* _Task goal_:
Of the lines below, write out exactly those from the line with "search iterations for" through the line with "For each chosen", both included, and skip the rest.

* _Recorded data_:

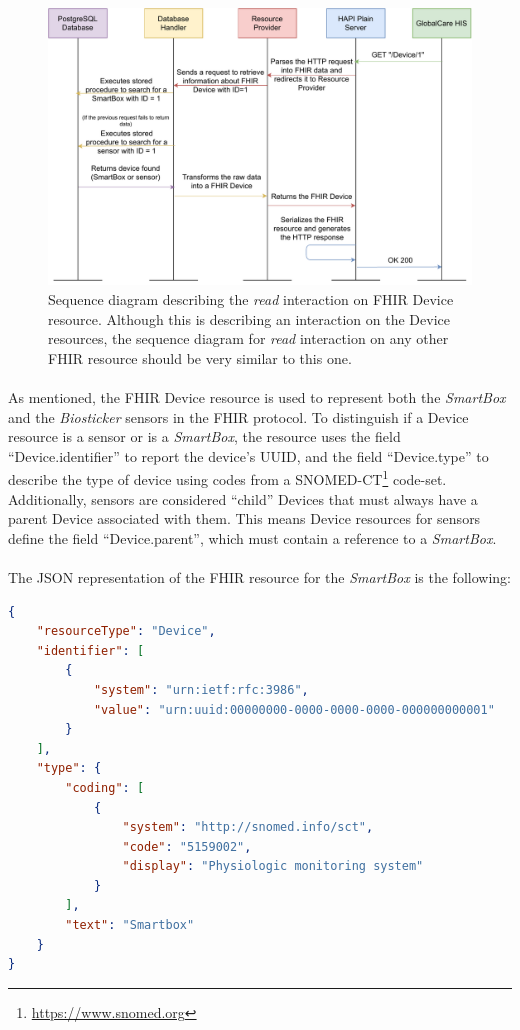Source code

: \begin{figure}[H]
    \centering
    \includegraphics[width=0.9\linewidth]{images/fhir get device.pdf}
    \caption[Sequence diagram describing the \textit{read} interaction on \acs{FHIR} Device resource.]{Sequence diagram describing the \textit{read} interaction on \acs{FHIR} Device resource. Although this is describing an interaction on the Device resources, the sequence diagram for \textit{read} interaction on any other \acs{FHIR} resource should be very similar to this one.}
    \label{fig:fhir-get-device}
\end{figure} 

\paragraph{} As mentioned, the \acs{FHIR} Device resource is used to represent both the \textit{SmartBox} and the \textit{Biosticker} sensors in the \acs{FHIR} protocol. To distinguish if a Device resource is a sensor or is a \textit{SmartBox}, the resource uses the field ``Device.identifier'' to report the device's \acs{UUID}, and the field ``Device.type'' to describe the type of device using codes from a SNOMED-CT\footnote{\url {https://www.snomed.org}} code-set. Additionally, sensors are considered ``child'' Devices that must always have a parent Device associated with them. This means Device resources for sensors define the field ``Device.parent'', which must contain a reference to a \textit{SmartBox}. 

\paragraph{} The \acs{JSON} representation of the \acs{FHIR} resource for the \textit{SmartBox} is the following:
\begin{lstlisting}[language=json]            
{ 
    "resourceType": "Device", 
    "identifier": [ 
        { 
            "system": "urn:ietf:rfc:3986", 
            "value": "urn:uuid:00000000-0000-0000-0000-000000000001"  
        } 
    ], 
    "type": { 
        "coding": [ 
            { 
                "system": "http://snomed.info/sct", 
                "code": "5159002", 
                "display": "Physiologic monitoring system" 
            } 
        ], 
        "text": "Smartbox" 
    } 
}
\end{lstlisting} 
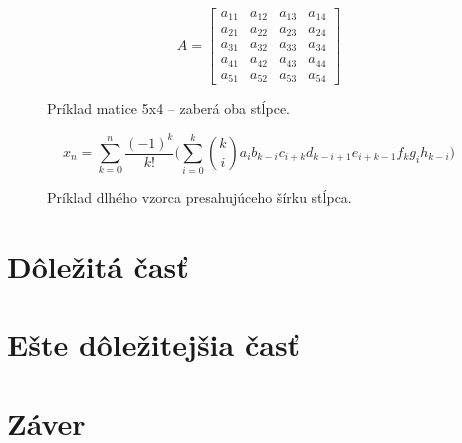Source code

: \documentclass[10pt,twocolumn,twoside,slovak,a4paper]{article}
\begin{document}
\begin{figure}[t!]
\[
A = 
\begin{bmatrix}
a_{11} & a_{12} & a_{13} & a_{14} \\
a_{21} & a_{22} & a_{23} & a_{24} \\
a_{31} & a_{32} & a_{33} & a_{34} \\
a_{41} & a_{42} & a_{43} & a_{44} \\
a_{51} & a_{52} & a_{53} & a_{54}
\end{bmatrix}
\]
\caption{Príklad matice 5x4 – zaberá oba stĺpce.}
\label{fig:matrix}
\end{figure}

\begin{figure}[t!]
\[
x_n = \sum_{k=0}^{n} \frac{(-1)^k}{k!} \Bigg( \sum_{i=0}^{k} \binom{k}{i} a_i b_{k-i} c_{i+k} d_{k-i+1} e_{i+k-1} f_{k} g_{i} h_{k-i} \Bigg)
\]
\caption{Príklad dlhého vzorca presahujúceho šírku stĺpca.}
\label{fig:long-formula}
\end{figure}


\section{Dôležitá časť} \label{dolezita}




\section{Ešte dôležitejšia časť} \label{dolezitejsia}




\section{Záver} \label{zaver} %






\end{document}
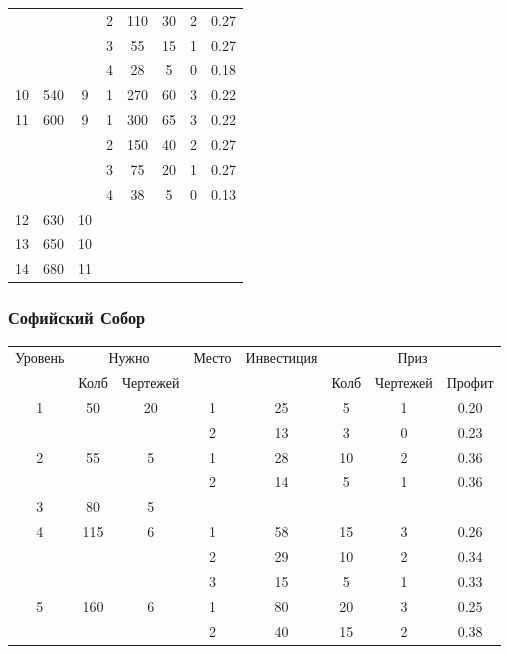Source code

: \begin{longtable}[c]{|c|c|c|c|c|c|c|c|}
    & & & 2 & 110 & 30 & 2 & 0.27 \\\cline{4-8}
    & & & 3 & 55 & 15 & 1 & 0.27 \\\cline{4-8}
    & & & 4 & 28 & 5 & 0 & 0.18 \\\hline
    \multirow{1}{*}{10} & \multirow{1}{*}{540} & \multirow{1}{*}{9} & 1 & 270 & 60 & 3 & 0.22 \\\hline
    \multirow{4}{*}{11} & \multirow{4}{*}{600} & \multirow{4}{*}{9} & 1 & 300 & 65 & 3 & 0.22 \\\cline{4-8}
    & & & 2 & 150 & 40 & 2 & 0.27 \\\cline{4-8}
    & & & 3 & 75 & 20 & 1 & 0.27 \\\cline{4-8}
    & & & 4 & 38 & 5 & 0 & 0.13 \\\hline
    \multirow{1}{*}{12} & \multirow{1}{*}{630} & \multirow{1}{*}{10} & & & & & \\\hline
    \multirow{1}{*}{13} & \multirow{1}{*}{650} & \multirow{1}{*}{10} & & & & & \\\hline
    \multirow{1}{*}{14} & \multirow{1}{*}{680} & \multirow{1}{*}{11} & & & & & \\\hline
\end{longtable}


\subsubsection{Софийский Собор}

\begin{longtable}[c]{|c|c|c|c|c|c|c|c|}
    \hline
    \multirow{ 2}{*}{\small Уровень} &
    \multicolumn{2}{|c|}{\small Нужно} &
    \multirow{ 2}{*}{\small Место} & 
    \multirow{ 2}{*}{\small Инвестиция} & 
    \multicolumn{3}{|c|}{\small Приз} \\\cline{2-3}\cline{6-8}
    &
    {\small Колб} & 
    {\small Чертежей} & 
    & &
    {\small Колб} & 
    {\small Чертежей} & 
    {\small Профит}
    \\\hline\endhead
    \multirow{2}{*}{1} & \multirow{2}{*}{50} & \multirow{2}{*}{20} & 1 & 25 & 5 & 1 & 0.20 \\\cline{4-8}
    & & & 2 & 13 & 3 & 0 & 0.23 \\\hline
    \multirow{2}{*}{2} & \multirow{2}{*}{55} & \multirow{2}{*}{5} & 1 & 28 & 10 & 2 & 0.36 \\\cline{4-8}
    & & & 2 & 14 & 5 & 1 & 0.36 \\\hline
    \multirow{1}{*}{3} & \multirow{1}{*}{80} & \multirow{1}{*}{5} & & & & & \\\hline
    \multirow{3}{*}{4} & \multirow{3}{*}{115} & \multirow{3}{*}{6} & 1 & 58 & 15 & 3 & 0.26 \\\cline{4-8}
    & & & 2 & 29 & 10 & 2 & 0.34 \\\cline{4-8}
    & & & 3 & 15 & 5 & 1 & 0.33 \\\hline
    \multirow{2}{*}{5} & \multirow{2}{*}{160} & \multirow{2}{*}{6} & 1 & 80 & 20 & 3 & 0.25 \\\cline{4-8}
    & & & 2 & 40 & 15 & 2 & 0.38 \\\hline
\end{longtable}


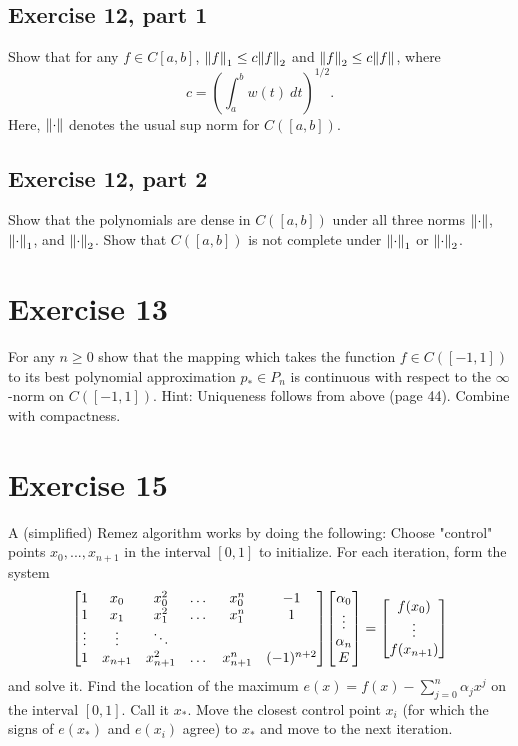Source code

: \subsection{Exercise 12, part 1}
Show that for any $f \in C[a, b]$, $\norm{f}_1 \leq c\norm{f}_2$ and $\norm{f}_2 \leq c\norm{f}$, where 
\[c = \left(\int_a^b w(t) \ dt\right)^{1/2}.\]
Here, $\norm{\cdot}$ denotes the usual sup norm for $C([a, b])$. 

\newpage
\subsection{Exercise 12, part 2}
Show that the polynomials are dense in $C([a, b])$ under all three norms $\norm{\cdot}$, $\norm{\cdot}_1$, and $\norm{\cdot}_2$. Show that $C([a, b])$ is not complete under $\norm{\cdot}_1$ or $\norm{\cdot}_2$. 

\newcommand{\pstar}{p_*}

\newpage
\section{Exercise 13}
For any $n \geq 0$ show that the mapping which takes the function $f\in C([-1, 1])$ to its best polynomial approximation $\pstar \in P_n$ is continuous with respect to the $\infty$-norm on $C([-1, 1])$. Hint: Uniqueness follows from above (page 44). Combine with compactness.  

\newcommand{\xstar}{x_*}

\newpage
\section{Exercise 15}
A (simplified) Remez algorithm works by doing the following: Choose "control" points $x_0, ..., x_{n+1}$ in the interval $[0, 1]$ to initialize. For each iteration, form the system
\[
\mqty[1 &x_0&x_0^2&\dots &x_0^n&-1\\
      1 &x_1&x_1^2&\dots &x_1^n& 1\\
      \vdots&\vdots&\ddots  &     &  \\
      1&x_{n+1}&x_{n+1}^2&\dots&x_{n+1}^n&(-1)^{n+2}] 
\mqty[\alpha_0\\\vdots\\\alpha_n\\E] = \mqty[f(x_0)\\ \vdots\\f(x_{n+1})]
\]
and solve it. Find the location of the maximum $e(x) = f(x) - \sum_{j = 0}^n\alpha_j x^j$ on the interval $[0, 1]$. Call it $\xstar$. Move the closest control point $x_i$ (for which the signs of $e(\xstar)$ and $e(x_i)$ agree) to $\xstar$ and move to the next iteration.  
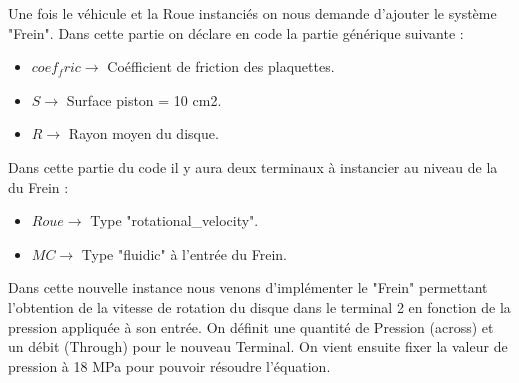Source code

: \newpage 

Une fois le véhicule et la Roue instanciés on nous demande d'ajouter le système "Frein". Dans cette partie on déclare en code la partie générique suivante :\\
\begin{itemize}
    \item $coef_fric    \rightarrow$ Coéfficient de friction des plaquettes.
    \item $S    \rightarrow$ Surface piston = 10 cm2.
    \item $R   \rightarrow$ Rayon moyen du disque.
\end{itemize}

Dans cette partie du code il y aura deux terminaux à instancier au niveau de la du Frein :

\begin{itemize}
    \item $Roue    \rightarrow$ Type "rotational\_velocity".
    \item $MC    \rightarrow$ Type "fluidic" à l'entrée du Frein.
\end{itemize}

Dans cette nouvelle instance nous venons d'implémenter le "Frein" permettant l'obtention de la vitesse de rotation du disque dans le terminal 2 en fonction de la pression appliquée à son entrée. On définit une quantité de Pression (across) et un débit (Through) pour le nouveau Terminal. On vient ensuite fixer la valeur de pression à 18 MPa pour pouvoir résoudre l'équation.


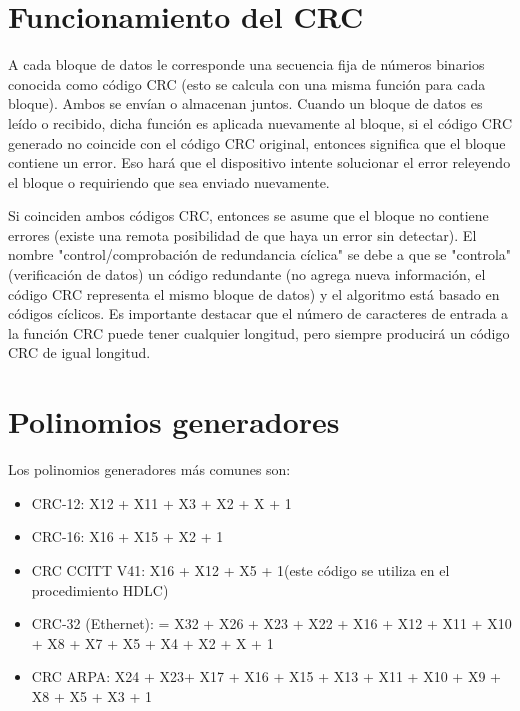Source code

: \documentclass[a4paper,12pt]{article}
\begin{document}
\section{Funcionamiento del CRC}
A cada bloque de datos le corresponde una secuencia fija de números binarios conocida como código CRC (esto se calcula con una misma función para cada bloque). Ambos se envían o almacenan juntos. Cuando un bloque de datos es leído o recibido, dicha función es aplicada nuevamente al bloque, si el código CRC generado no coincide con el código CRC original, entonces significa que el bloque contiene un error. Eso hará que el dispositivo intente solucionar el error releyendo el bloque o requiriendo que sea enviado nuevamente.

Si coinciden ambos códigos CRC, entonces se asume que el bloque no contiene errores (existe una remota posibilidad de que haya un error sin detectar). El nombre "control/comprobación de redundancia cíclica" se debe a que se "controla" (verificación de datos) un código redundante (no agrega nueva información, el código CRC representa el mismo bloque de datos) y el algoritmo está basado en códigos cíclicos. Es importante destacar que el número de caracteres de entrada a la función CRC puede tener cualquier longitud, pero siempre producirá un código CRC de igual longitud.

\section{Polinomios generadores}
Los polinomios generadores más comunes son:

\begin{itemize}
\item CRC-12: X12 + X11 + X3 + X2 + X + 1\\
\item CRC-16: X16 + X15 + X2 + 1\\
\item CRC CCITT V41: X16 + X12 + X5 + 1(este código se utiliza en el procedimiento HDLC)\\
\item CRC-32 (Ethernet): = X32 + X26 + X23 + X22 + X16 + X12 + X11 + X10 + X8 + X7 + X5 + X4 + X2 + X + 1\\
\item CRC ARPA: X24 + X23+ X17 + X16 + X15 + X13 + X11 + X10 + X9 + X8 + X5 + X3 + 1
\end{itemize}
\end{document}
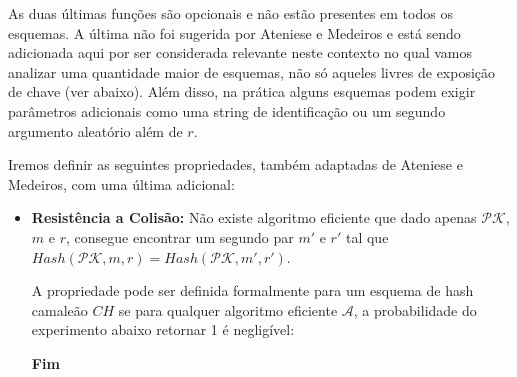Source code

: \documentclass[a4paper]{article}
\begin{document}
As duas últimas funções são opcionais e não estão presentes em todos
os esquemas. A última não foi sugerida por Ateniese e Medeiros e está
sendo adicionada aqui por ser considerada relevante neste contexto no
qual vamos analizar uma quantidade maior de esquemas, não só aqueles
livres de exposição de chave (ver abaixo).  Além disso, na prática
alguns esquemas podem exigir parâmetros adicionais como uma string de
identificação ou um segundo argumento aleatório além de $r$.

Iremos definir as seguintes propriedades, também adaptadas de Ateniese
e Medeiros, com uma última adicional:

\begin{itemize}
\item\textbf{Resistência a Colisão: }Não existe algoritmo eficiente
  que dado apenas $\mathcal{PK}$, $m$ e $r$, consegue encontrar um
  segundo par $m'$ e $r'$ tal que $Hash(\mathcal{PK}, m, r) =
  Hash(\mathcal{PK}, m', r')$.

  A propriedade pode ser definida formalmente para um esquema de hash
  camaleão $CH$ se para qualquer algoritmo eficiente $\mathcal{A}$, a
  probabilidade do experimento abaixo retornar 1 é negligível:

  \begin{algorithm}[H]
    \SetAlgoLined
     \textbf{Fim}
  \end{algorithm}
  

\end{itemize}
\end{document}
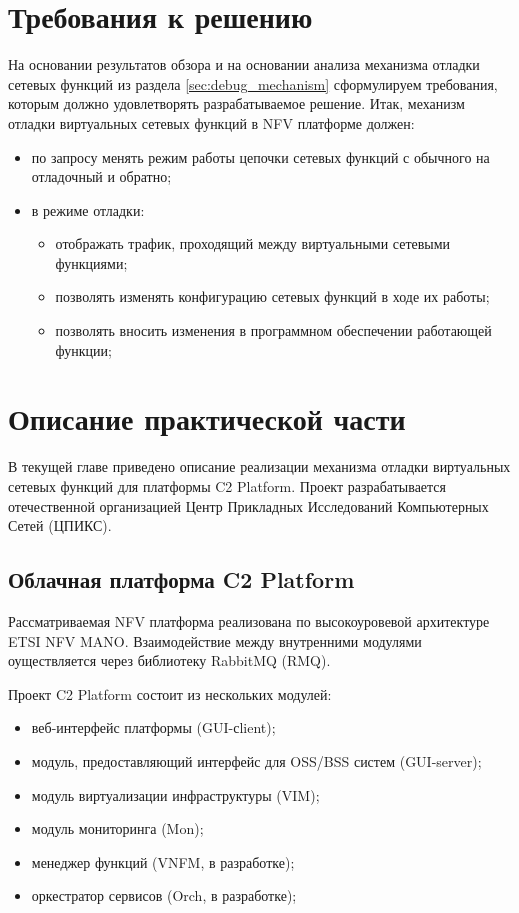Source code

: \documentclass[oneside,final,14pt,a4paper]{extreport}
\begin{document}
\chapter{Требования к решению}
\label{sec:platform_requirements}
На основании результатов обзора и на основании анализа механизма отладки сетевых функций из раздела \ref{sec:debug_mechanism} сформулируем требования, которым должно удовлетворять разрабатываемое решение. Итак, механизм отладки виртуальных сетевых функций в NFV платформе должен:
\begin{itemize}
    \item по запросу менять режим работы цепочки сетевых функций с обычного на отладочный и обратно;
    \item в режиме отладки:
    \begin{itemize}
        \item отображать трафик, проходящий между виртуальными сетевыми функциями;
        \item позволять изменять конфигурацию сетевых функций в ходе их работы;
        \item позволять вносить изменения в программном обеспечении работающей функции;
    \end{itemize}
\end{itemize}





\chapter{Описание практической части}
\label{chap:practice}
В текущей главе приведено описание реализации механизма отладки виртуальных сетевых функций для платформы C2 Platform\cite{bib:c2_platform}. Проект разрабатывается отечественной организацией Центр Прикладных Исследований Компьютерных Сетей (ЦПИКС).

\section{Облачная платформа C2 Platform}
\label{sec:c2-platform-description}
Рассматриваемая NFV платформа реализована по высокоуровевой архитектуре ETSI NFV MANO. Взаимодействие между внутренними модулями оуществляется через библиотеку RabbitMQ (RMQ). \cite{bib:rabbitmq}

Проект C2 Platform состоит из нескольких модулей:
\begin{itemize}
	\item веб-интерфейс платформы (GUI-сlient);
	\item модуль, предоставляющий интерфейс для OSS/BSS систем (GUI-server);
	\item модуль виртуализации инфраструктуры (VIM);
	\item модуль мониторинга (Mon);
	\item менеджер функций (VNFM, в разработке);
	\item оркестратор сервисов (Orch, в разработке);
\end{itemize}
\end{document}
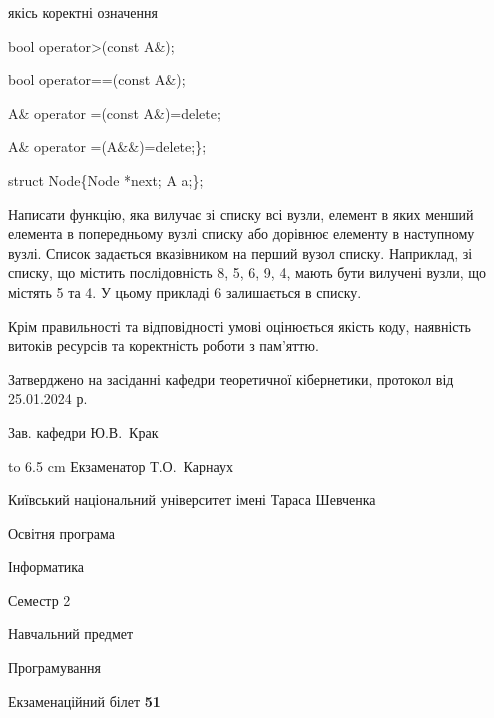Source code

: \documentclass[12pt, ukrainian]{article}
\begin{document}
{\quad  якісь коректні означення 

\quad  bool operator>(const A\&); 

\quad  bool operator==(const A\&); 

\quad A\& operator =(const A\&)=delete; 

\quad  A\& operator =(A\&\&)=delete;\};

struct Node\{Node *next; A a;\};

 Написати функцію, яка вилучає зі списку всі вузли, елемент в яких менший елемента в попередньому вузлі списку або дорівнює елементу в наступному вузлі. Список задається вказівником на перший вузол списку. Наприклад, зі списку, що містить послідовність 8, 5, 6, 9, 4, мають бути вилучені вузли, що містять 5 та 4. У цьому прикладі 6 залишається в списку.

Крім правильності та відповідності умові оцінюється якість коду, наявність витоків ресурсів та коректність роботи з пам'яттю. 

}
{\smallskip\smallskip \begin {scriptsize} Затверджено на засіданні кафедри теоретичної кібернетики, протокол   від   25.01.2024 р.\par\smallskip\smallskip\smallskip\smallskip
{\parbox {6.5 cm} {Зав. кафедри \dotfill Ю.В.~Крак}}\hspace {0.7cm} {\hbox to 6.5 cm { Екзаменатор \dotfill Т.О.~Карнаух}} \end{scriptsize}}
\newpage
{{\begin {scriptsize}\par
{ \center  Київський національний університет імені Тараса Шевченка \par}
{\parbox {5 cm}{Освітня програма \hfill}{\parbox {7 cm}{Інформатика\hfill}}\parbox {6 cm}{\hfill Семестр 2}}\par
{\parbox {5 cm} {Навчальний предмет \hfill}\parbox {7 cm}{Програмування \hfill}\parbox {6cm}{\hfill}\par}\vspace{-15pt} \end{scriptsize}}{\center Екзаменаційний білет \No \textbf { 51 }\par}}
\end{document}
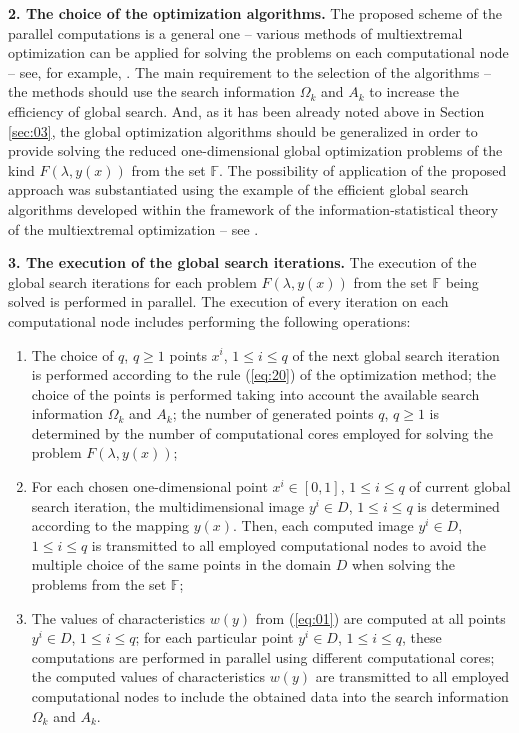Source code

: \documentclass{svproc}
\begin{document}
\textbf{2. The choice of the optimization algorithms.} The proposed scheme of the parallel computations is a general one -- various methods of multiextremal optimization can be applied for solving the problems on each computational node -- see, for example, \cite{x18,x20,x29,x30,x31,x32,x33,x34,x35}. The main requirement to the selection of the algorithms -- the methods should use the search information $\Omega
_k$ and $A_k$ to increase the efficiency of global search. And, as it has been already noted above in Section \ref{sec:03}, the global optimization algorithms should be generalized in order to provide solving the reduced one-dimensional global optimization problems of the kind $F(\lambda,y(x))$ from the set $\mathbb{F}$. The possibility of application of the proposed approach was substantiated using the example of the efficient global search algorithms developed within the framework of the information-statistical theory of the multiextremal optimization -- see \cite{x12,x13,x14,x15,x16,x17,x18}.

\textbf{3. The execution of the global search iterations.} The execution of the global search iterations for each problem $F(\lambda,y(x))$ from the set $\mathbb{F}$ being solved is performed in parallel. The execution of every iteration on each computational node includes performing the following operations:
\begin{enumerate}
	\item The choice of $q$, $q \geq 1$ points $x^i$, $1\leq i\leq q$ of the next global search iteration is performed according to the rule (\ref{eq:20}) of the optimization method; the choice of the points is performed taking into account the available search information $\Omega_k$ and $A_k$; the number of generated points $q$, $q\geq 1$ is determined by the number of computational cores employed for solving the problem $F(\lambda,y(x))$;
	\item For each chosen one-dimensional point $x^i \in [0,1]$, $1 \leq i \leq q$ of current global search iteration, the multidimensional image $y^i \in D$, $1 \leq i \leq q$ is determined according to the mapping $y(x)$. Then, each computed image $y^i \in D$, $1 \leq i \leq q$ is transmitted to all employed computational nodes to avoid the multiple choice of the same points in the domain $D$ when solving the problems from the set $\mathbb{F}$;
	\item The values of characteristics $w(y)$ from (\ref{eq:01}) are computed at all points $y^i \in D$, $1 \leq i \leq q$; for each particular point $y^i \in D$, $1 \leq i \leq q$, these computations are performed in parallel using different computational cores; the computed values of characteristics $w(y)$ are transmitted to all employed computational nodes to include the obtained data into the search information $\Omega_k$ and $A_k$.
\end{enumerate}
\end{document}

* _Written response_:
\textbf{3. The execution of the global search iterations.} The execution of the global search iterations for each problem $F(\lambda,y(x))$ from the set $\mathbb{F}$ being solved is performed in parallel. The execution of every iteration on each computational node includes performing the following operations:
\begin{enumerate}
	\item The choice of $q$, $q \geq 1$ points $x^i$, $1\leq i\leq q$ of the next global search iteration is performed according to the rule (\ref{eq:20}) of the optimization method; the choice of the points is performed taking into account the available search information $\Omega_k$ and $A_k$; the number of generated points $q$, $q\geq 1$ is determined by the number of computational cores employed for solving the problem $F(\lambda,y(x))$;
	\item For each chosen one-dimensional point $x^i \in [0,1]$, $1 \leq i \leq q$ of current global search iteration, the multidimensional image $y^i \in D$, $1 \leq i \leq q$ is determined according to the mapping $y(x)$. Then, each computed image $y^i \in D$, $1 \leq i \leq q$ is transmitted to all employed computational nodes to avoid the multiple choice of the same points in the domain $D$ when solving the problems from the set $\mathbb{F}$;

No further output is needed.